Sam Renouf: From athlete to CEO and City AM Triathlon Team Challenge

The CEO of the Professional Triathletes Organisation (PTO), Sam Renouf, on his journey from athlete to founder and launching the City AM Triathlon Team Challenge.
Sam Renouf knows exactly when he realised he had to give up on his dream of becoming an Olympic champion. A rising star in the British triathlon set-up, the 21-year-old Renouf had just completed the 2007 Ironman British Championships at Sherborne in Dorset, where he placed eighth. His prize money? $700 — at the time, less than £400.
“I vividly remember shaking hands with my coach who said, ‘Sam, you’ve shown you’ve got the ability here. Give me a few years, I’ll get you at the top of the podium’,” Renouf tells City AM.
“And I remember saying to him, ‘Well, I’ve earned $700, it’s £5,000 for first. I can’t wait four years to make that prize money.’ I was finishing university within a year and thought: it’s time for me to go and make a real living.” It didn’t help Renouf’s prospects either that ascending the British ranks were a certain Alistair and Jonny Brownlee.

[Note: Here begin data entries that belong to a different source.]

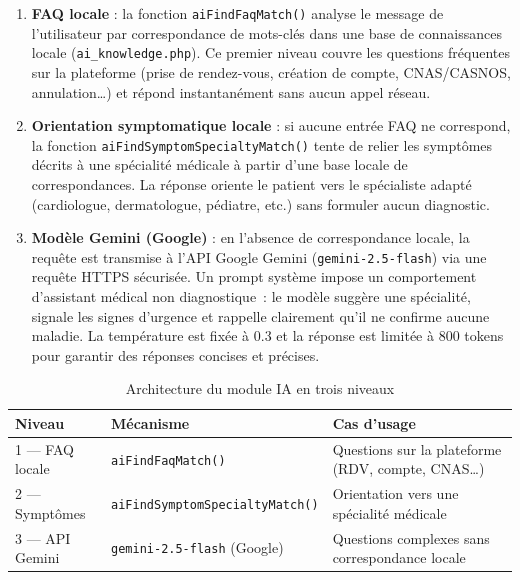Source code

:\documentclass[12pt,a4paper]{report}
\begin{document}
\begin{enumerate}
    \item \textbf{FAQ locale} : la fonction \texttt{aiFindFaqMatch()} analyse le message de l'utilisateur par correspondance de mots-cl\'es dans une base de connaissances locale (\texttt{ai\_knowledge.php}). Ce premier niveau couvre les questions fr\'equentes sur la plateforme (prise de rendez-vous, cr\'eation de compte, CNAS/CASNOS, annulation\ldots) et r\'epond instantan\'ement sans aucun appel r\'eseau.

    \item \textbf{Orientation symptomatique locale} : si aucune entr\'ee FAQ ne correspond, la fonction \texttt{aiFindSymptomSpecialtyMatch()} tente de relier les sympt\^omes d\'ecrits \`a une sp\'ecialit\'e m\'edicale \`a partir d'une base locale de correspondances. La r\'eponse oriente le patient vers le sp\'ecialiste adapt\'e (cardiologue, dermatologue, p\'ediatre, etc.) sans formuler aucun diagnostic.

    \item \textbf{Mod\`ele Gemini (Google)} : en l'absence de correspondance locale, la requ\^ete est transmise \`a l'API Google Gemini (\texttt{gemini-2.5-flash}) via une requ\^ete HTTPS s\'ecuris\'ee. Un prompt syst\`eme impose un comportement d'assistant m\'edical non diagnostique~: le mod\`ele sugg\`ere une sp\'ecialit\'e, signale les signes d'urgence et rappelle clairement qu'il ne confirme aucune maladie. La temp\'erature est fix\'ee \`a 0.3 et la r\'eponse est limit\'ee \`a 800 tokens pour garantir des r\'eponses concises et pr\'ecises.
\end{enumerate}

\begin{table}[H]
\centering
\renewcommand{\arraystretch}{1.5}
\caption{Architecture du module IA en trois niveaux}
\begin{tabularx}{\textwidth}{|l|l|X|}
\hline
\textbf{Niveau} & \textbf{M\'ecanisme} & \textbf{Cas d'usage} \\
\hline
1 --- FAQ locale        & \texttt{aiFindFaqMatch()}            & Questions sur la plateforme (RDV, compte, CNAS\ldots) \\
\hline
2 --- Sympt\^omes       & \texttt{aiFindSymptomSpecialtyMatch()} & Orientation vers une sp\'ecialit\'e m\'edicale \\
\hline
3 --- API Gemini        & \texttt{gemini-2.5-flash} (Google)   & Questions complexes sans correspondance locale \\
\hline
\end{tabularx}
\end{table}
\end{document}

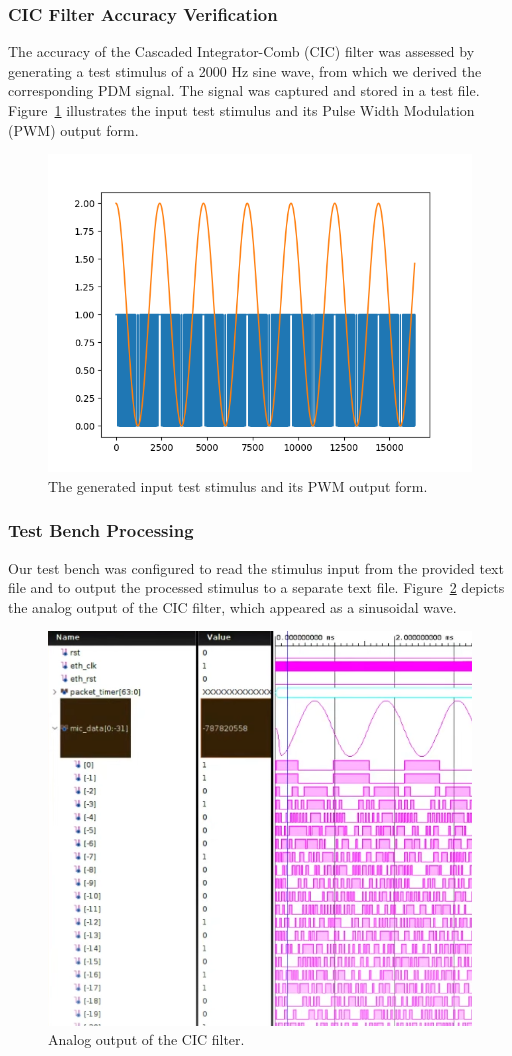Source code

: \subsubsection{CIC Filter Accuracy Verification}
The accuracy of the Cascaded Integrator-Comb (CIC) filter was assessed by generating a test stimulus of a 2000 Hz sine wave, from which we derived the corresponding PDM signal. The signal was captured and stored in a test file. Figure~\ref{fig:test_stimulus_pwm_output} illustrates the input test stimulus and its Pulse Width Modulation (PWM) output form. 

\begin{figure}[h!]
\centering
\includegraphics[width=.4\linewidth]{Sections/RESULTS/Images/PDM-Stim.png}
\caption{The generated input test stimulus and its PWM output form.}
\label{fig:test_stimulus_pwm_output}
\end{figure}

\subsubsection{Test Bench Processing}
Our test bench was configured to read the stimulus input from the provided text file and to output the processed stimulus to a separate text file. Figure~\ref{fig:cic_analog_output} depicts the analog output of the CIC filter, which appeared as a sinusoidal wave.


\begin{figure}[h!]
\centering
\includegraphics[width=.4\linewidth]{Sections/RESULTS/Images/verilog-tb-pdm-stim.png}
\caption{Analog output of the CIC filter.}
\label{fig:cic_analog_output}
\end{figure}

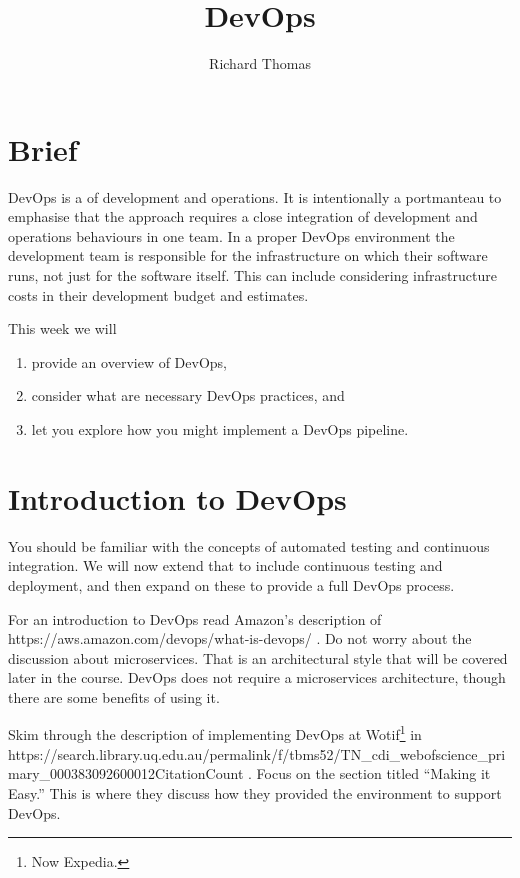 \documentclass{csse4400}
\title{DevOps}
\author{Richard Thomas}
\date{\week{4}}
\begin{document}
\maketitle

\section{Brief}
DevOps is a  of development and operations.
It is intentionally a portmanteau to emphasise that the approach requires a close integration
of development and operations behaviours in one team.
In a proper DevOps environment the development team is responsible for the infrastructure on which their software runs,
not just for the software itself.
This can include considering infrastructure costs in their development budget and estimates.

\noindent
This week we will
\begin{enumerate}
    \item provide an overview of DevOps,
    \item consider what are necessary DevOps practices, and
    \item let you explore how you might implement a DevOps pipeline.
\end{enumerate}


\section{Introduction to DevOps}
You should be familiar with the concepts of automated testing and continuous integration.
We will now extend that to include continuous testing and deployment,
and then expand on these to provide a full DevOps process.

For an introduction to DevOps read Amazon's description of 
{https://aws.amazon.com/devops/what-is-devops/} \cite{AWS-DevOps}.
Do not worry about the discussion about microservices.
That is an architectural style that will be covered later in the course.
DevOps does not require a microservices architecture,
though there are some benefits of using it.

Skim through the description of implementing DevOps at Wotif\footnote{Now Expedia.} in
{https://search.library.uq.edu.au/permalink/f/tbms52/TN_cdi_webofscience_primary_000383092600012CitationCount}
\cite{CallananMatt2016DMIE}.
Focus on the section titled ``Making it Easy.''
This is where they discuss how they provided the environment to support DevOps.
\end{document}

Triathlon’s loss has been, well, triathlon’s gain. Renouf is now CEO of the Professional Triathletes Organisation (PTO), where he has helped to attract unprecedented levels of investment into the sport he loves.
The PTO established the T100 Triathlon World Tour, which features many of the world’s top male and female long-distance racers – including Julie Derron, Marten Van Riel and Lucy Charles-Barclay – competing in locations from London and Las Vegas to Singapore and San Francisco for more than $8m in prize money.
Renouf, now 39, is motivated by creating opportunities for triathletes to make a living out of the sport – opportunities that weren’t there for him.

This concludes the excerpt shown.